Richmond lawyer Lewis F. Powell, Jr., who was then a decade away from appointment to the United States Supreme Court, was guest speaker and also an honoree at the ceremony. This was tall cotton for me – a heady experience.

Then there’s an advertisement in The Farmville Herald that read: “Foundation Schools to Open September 6, 1958”:

…. “The calendar for the next school year for schools operated by Prince Edward School Foundation was announced this week by Roy R. Pearson, school administrator. Opening day this fall will be September 6…

The new, limited private school system for Prince Edward County was clearly “progressing” with its total segregated racial intent. “Cooperation Needed” was the title of a Hampden-Sydney Tiger newspaper editorial, written by me. Alas, it was a total editorial dodge at best, or worse, a total dereliction of duty.

The sizeable press conference was held at the State Theater, downtown Farmville, VA. Hampden-Sydney student reporters joined the fray of professional journalists from Norfolk, Richmond, Roanoke, Washington D.C. – even Philadelphia, and New York. It was a national story. Time Magazine delighted its readers by observing the current film playing in Farmville was “The Village of the Damned.”

Roy R. Pearson, newly appointed superintendent, was introduced to an almost packed theater. He was more impressive than one might have thought – confident, strong on his feet, seemingly an outsider with his lack of Southern twang.

Yes, the closing of public schools would take place….yes, it was sad…..yes, the community thought the “Central Government” had gone too far by recklessly endangering the social fabric of the county, constitutionally. The press corps began to seethe.
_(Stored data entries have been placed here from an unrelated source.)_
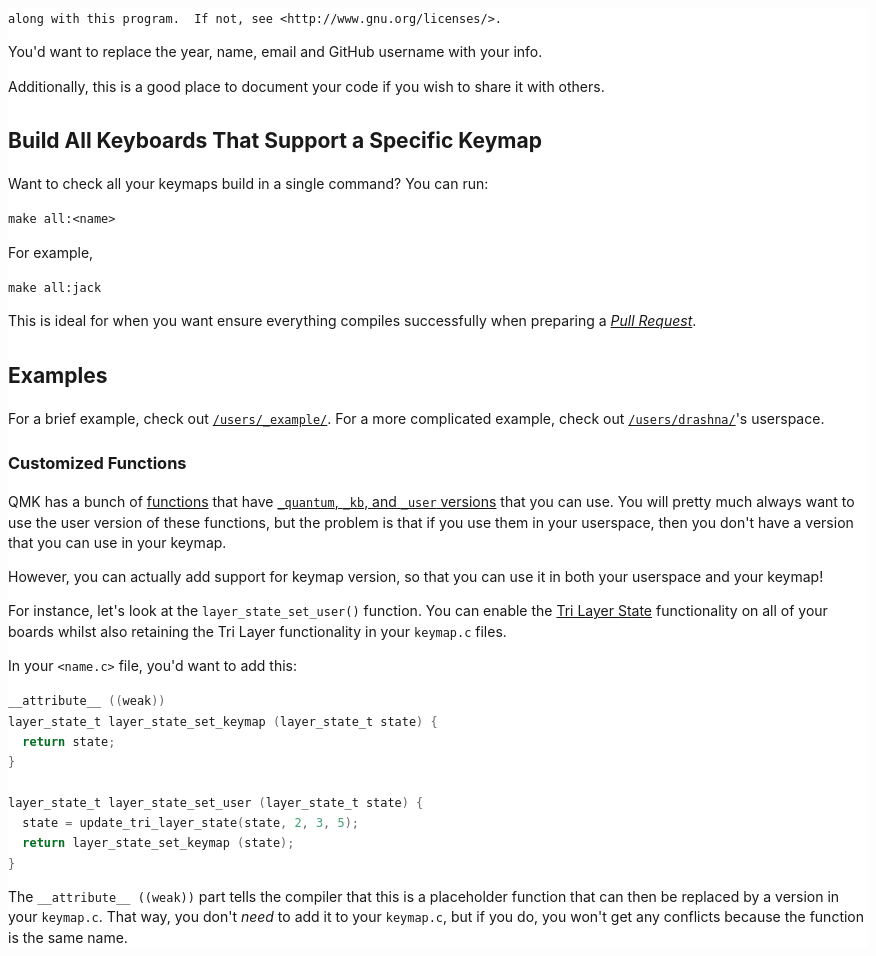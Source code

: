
 ```
along with this program.  If not, see <http://www.gnu.org/licenses/>.
```

You'd want to replace the year, name, email and GitHub username with your info. 

Additionally, this is a good place to document your code if you wish to share it with others. 

## Build All Keyboards That Support a Specific Keymap

Want to check all your keymaps build in a single command? You can run:

```
make all:<name>
```

For example,

```
make all:jack
```

This is ideal for when you want ensure everything compiles successfully when preparing a [_Pull Request_](https://github.com/qmk/qmk_firmware/pulls).

## Examples

For a brief example, check out [`/users/_example/`](https://github.com/qmk/qmk_firmware/tree/master/users/_example). 
For a more complicated example, check out [`/users/drashna/`](https://github.com/qmk/qmk_firmware/tree/master/users/drashna)'s userspace.


### Customized Functions

QMK has a bunch of [functions](custom_quantum_functions) that have [`_quantum`, `_kb`, and `_user` versions](custom_quantum_functions#a-word-on-core-vs-keyboards-vs-keymap) that you can use. You will pretty much always want to use the user version of these functions, but the problem is that if you use them in your userspace, then you don't have a version that you can use in your keymap. 

However, you can actually add support for keymap version, so that you can use it in both your userspace and your keymap! 

For instance, let's look at the `layer_state_set_user()` function. You can enable the [Tri Layer State](ref_functions#olkb-tri-layers) functionality on all of your boards whilst also retaining the Tri Layer functionality in your `keymap.c` files.

In your `<name.c>` file, you'd want to add this: 
```c
__attribute__ ((weak))
layer_state_t layer_state_set_keymap (layer_state_t state) {
  return state;
}

layer_state_t layer_state_set_user (layer_state_t state) {
  state = update_tri_layer_state(state, 2, 3, 5);
  return layer_state_set_keymap (state);
}
```
The `__attribute__ ((weak))` part tells the compiler that this is a placeholder function that can then be replaced by a version in your `keymap.c`. That way, you don't *need* to add it to your `keymap.c`, but if you do, you won't get any conflicts because the function is the same name.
In the final part of the news conference, a WLVA – Channel 13, Lynchburg, VA cameraman, loudly dropped his heavy, antiquated equipment, bringing an abrupt interruption to the proceedings. Fellow reporters dashed to his aid, assisting the distressed television reporter. It interrupted the growing hostility between the press and Roy Pearson.  J. Barrye Wall, publisher, owner of The Farmville Herald, sauntered to the stage microphone, and re-directed the press conference.

Wall simply stated that he knew how the “press boys” felt about the issue, about Prince Edward’s decision, and probably what they thought of him. “But that doesn’t bother me”, he droned. With Phi Beta Kappa Key swinging from his side pocket, Wall issued a surprising invitation to all reporters – no  minorities present – to join him in a walk up High Street to Farmville’s premier hotel, The Weyanoke, and its dining room. With southern hospitality on display, a sumptuous buffet awaited his reportorial guests. The ice appeared broken.

Reporters from as far away as New York, and as nearby as Hampden-Sydney College strolled up the block-long hill preparing to enjoy a beautiful luncheon, alcohol – free. The buffet spread was impressive. As good reporters, holding highly critical views of this Prince Edward community’s action, they ate ravenously. I’d never witness anything close to it.

Rapidly, this unauthorized liberal-arts lesson took on a complex nature – a nature which required agonizing appraisal, and deliberate thought. While black citizens of Prince Edward languished at home uneducated, or required to move long distances to other public school locations, this white school experiment in private education was expected to hold on to its segregationist mantra.

It hit me like a bus: “Southern trees bear strange fruit. Blood on the leaves and blood on the root”… it was a mournful 1939 Billie Holiday ballad, which woefully told of the treachery of human lynching – a grotesque kind of tree fruit. The community actions witnessed here appeared equally destructive: demolishing chances for life’s development, denying intellectual and social growth – another form of life destruction.

My Hampden-Sydney College, then almost 240 years old, is currently led by an African-American, Dr. Christopher B. Howard, its 24th President.

But those earlier lesson learned, and witnessed originated not from those challenging classrooms, it came from the hearts of gentle people who allowed themselves the loss of their humanity – another tragedy by any name.